Bu ilke pek çok toplumsal olayın açıklanmasında fevkalade önemli bir analitik enstrümandır. Bu şekilde bakmayı öğrenmek bizi tasviri analiz sanma tehlikesinden korur. Çözümün esas unsurlarını görmeyi mümkün kılar.
Lider hegemonyası
Türk siyasi yaşamında en yaygın şikâyet konularının başında siyasi partilerde lider hegemonyası gelir. Gerçekten, siyasi partilerde genel başkanın teorik olarak onu seçen parti örgütü üstünde olağanüstü güce sahip olduğu gözlenmektedir.
Seçim öncesi, partiler milletvekili adaylarını belirlerken konu iyice alevlenir. Çünkü kamuoyu kimin milletvekili olacağına parti liderinin karar verdiğini, partiler kanununun ön seçim maddelerinin işlemediğini, vs. tekrar hatırlar.
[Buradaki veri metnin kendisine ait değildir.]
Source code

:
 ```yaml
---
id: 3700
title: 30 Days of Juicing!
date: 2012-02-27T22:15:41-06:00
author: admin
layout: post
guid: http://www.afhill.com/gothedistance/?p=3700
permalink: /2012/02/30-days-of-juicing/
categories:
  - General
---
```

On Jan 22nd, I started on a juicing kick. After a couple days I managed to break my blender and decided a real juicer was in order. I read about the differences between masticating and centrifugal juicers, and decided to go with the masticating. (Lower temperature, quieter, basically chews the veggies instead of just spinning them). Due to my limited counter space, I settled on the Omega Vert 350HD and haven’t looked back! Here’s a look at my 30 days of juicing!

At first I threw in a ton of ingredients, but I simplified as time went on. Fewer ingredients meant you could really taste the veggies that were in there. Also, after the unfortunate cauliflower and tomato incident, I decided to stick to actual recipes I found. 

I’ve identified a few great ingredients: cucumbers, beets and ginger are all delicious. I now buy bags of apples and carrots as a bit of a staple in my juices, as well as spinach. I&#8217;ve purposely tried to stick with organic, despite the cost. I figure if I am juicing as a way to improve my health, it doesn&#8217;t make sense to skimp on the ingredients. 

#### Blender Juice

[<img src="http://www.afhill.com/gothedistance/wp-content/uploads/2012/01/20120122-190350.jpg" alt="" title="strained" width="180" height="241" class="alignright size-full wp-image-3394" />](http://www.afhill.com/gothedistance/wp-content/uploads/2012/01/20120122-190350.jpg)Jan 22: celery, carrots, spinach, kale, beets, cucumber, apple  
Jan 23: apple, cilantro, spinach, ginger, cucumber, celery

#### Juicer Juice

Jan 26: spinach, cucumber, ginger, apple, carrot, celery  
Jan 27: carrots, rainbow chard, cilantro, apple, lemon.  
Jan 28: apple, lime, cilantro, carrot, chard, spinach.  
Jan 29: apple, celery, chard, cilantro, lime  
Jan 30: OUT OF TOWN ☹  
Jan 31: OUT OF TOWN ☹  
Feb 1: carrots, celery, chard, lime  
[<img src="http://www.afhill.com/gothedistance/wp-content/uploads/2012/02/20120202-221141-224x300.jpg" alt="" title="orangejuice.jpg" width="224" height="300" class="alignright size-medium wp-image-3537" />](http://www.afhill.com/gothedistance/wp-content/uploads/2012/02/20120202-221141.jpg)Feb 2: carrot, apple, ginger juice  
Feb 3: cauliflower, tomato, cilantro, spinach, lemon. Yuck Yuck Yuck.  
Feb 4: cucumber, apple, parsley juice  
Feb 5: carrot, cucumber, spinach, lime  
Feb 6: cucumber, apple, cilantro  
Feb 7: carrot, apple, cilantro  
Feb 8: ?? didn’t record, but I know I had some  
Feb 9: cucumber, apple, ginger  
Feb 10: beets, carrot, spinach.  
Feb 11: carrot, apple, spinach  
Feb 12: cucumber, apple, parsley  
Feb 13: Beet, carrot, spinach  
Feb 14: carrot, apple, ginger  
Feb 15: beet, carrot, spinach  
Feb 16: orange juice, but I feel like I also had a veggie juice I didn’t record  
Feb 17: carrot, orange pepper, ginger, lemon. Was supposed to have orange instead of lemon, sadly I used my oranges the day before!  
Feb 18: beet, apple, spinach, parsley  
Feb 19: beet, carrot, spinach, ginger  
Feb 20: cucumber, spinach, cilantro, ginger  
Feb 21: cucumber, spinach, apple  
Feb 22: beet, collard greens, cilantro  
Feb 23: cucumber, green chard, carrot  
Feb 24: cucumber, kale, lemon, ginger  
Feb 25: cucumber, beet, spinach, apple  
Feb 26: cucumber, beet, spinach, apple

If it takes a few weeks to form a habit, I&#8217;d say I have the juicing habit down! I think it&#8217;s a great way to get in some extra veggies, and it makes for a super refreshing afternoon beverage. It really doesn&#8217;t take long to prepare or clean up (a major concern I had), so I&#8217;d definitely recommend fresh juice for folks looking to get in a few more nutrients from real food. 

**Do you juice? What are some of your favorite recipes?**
Lider hakimiyetinin çevrimselliği mükemmeldir. Seçimlerde parti adaylarını belirleme yetkisi, parti içinde lidere muhalefetin maliyetini çok yükseltir. Böylece lider kendisini seçecek örgütü seçer hale gelir. Dolayısı ile aday belirleme yetkisini korur.
Yukarıda tasvir edilen durumu tüm gözlemciler kabul eder. Genel yaklaşım kabahati oyunun aktörlerinde, yani lider ve partililerin kişisel özelliklerinde bulur. Bazen lider partilerine oy verdikleri için seçmeni suçlayanlar bile çıkar.
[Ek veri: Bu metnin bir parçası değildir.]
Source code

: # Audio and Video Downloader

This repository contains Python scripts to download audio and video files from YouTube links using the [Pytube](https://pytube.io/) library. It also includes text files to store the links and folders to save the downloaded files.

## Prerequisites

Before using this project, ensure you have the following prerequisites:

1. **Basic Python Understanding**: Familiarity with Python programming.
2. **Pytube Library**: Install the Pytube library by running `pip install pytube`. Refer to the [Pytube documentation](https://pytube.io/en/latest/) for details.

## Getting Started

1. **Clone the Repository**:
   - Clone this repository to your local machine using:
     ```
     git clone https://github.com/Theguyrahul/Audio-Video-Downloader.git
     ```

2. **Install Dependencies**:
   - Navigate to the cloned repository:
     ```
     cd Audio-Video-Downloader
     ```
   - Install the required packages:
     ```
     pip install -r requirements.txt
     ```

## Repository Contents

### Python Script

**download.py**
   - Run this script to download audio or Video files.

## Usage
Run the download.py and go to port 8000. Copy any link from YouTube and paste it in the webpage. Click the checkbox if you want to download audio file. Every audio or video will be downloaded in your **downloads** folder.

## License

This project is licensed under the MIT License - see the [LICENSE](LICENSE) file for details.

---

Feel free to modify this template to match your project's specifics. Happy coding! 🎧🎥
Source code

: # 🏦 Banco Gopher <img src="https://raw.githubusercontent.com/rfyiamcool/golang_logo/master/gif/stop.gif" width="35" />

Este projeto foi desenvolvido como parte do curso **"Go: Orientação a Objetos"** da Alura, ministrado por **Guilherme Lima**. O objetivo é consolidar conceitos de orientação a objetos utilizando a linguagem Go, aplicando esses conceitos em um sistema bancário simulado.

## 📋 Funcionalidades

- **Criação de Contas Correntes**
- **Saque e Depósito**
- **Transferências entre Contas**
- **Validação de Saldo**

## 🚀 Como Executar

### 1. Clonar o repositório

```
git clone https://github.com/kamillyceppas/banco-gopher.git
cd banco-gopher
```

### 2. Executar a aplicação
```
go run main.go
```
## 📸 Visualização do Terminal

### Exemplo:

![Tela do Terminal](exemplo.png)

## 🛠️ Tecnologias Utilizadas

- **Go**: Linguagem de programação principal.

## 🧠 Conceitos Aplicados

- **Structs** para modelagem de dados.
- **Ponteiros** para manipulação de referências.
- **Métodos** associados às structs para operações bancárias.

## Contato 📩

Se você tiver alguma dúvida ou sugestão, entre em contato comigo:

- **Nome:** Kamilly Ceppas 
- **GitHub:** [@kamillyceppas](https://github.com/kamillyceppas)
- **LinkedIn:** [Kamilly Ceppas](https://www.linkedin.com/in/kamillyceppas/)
Halbuki ortada lider hegemonyasını teşvik eden bir sistem vardır. Bir dizi ilgisiz gibi duran kural, katılanların iradelerinden bağımsız şekilde bu sonuca yol açar. Söz konusu olan seçim sistemidir.
Çoklu bölgenin ürünüdür
Temsili demokrasi, adı üstünde, vatandaşın kamu yönetimine şahsen değil, bir temsilci aracılığı ile katılmasıdır. Dolayısı ile temsil mekanizmasının nasıl çalışacağı büyük önem kazanır. Seçim sistemi bunu düzenler.
Demokrasinin beşiğinde tekli (dar) seçim bölgesi vardır. Az çok eşit nüfus bir seçim bölgesidir. Bölge seçmenini bir kişi temsil eder. Adaylar arasında en yüksek oyu alan temsilci (milletvekili) seçilir. Seçmenle vekili arasındaki doğrudan ilişki lider sultasına karşı en büyük güvencedir. Seçmen sadece partiye ve liderine değil, aynı zamanda adaylara da bakarak oyunu kullanır.
Türkiye çoklu (geniş) seçim bölgesi sistemini tercih etmiştir. İstanbul’un 70 küsur milletvekili üç seçim bölgesinden seçilir. Seçilenler anonimdir. Seçmenin parti liderine oy vermekten başka çaresi yoktur. Zaten adayları da lider belirler.
Durum çok açıktır. Çoklu (geniş) bölge sistemi kaldığı sürece lider hegemonyası engellenemez. Çünkü sistem tarafından teşvik edilmektedir. Alternatif önerimi bir başka yazıda anlatacağım.